| SOURCE MATERIAL |

☆ ☆ ☆

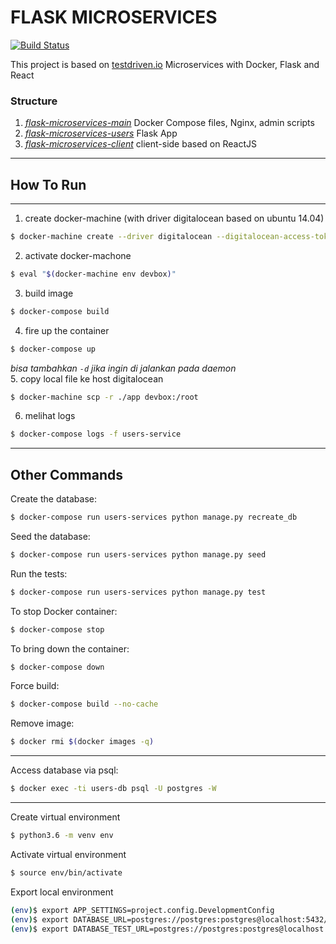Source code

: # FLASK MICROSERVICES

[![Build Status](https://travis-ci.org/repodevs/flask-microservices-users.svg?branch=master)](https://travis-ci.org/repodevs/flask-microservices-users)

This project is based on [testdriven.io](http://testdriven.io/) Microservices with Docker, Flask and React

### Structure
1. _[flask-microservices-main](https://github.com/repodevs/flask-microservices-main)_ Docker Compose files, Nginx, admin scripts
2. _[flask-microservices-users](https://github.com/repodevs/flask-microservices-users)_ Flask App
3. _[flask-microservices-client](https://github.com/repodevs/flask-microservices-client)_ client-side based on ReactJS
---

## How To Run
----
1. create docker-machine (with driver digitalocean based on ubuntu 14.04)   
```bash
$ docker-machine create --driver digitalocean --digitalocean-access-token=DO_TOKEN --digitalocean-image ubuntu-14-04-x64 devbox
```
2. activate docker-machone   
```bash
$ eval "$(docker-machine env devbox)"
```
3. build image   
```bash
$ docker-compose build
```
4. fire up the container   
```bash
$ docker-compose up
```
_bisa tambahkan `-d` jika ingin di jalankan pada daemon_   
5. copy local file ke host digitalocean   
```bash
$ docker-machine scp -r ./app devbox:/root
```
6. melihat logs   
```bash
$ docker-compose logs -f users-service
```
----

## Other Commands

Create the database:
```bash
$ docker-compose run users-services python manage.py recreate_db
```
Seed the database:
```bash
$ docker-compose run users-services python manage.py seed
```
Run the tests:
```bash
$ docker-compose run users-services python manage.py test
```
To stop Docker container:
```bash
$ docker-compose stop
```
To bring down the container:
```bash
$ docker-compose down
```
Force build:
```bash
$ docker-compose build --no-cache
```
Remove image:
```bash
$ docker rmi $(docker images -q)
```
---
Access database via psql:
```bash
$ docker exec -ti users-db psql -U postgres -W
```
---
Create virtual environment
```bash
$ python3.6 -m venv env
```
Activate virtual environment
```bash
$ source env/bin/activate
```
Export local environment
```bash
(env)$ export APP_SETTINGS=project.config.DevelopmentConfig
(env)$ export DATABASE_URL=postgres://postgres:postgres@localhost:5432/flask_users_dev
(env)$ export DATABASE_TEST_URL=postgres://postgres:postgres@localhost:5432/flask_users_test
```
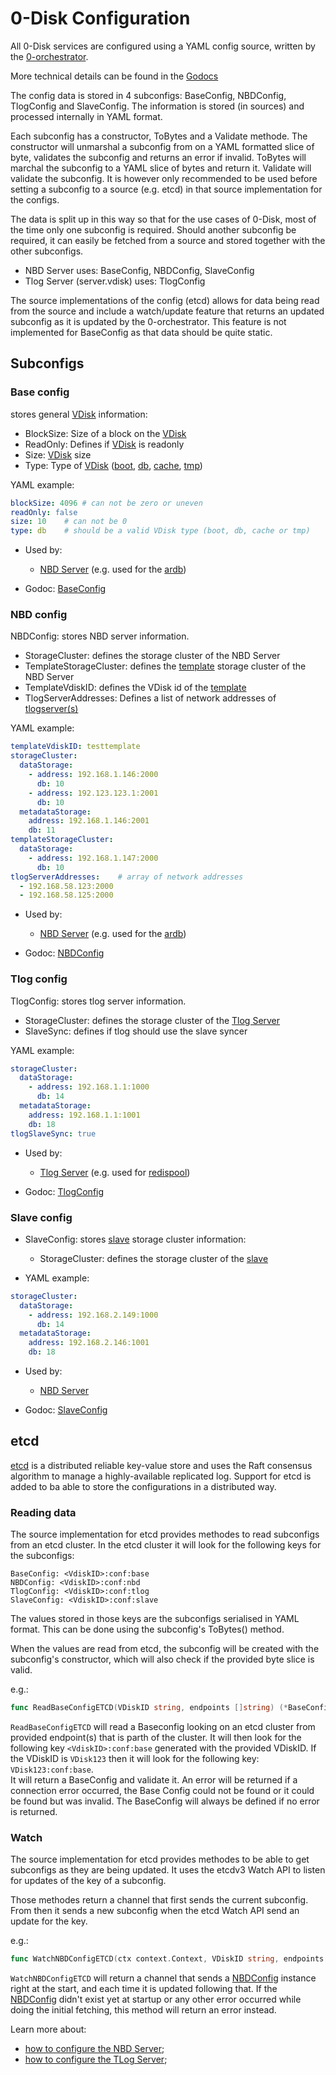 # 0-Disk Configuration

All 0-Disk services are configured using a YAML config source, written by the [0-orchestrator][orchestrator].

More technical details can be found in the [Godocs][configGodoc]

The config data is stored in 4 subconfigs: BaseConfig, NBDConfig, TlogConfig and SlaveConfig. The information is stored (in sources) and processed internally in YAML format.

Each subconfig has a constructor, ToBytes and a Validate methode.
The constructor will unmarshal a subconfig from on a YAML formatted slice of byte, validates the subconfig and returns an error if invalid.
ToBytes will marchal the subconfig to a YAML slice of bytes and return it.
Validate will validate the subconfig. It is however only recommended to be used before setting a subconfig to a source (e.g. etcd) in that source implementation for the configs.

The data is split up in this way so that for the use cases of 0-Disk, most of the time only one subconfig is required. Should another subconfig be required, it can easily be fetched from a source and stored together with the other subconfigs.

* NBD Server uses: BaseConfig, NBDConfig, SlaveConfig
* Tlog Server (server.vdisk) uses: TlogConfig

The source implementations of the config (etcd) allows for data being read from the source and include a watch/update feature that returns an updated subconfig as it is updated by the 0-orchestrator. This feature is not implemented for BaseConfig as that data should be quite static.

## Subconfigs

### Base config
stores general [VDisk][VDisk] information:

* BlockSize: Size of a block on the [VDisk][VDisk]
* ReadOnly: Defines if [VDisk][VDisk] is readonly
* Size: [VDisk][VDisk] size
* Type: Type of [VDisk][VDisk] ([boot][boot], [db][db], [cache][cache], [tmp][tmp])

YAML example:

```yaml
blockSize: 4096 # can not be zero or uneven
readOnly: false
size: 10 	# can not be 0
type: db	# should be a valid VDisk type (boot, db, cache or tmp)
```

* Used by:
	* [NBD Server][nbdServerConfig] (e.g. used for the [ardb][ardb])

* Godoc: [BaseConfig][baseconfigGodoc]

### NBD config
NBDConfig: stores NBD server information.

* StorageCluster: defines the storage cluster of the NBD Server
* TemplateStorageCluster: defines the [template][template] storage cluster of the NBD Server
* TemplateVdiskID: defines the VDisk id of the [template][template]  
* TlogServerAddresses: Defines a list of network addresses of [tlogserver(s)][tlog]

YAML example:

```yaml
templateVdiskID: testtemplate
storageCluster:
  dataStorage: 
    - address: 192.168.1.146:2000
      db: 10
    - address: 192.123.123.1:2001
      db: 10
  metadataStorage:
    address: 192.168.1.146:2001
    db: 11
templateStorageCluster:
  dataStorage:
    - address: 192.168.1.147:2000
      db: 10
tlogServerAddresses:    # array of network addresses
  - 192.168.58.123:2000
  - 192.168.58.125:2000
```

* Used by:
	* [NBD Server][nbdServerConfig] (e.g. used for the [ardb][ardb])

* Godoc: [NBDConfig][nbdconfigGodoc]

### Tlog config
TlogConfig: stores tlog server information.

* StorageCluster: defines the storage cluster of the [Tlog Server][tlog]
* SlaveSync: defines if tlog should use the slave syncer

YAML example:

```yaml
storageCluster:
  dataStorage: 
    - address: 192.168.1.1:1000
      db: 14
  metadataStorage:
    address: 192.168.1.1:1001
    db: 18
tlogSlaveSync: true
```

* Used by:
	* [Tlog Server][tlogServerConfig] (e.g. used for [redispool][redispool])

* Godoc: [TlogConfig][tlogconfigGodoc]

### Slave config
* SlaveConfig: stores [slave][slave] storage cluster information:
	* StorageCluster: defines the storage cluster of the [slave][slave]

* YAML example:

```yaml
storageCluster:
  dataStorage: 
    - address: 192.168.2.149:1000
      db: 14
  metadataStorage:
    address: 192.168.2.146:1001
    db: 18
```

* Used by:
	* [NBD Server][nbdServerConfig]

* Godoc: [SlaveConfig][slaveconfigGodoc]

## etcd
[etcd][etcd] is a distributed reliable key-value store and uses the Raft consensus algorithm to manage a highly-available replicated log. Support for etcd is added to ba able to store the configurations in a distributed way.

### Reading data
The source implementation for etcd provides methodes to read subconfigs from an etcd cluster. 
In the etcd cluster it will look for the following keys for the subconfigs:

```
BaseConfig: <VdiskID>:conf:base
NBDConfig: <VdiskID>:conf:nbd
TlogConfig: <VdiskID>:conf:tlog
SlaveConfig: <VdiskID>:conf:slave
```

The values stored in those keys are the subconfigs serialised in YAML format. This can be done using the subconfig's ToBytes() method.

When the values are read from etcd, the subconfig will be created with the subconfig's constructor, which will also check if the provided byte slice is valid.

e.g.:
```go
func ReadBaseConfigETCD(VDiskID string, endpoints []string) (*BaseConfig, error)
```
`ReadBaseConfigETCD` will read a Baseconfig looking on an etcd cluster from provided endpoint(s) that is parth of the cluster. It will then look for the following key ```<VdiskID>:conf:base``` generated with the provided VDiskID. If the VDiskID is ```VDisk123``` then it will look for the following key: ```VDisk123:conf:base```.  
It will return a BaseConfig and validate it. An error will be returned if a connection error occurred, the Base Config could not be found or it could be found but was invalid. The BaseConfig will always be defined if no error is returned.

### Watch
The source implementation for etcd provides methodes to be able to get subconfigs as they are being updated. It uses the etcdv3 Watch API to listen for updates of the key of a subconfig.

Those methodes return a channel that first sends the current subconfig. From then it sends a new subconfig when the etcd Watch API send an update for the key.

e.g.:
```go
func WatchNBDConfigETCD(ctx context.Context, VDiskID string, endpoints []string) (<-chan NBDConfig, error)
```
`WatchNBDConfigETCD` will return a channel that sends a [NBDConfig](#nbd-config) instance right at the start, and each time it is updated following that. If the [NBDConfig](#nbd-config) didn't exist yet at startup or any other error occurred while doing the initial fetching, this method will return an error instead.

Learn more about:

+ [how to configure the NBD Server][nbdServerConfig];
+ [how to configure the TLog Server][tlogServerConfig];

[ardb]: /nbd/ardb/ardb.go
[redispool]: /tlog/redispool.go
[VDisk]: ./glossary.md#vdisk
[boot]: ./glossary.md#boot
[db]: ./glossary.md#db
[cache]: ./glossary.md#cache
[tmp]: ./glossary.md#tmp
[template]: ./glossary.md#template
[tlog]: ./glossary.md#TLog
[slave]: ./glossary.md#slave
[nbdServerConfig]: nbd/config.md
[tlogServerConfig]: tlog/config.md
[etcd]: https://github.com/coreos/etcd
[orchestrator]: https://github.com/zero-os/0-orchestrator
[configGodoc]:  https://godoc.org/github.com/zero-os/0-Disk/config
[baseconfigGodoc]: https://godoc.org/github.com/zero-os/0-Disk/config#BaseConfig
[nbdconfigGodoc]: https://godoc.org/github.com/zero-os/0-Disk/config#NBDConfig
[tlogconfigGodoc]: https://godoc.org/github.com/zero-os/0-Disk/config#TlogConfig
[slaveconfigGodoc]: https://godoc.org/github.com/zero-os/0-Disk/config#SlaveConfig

☆ ☆ ☆

| PROBLEM STATEMENT |
Within the entries above, count the lines that include "methodes". The answer is that number alone.

| TASK RESPONSE |
3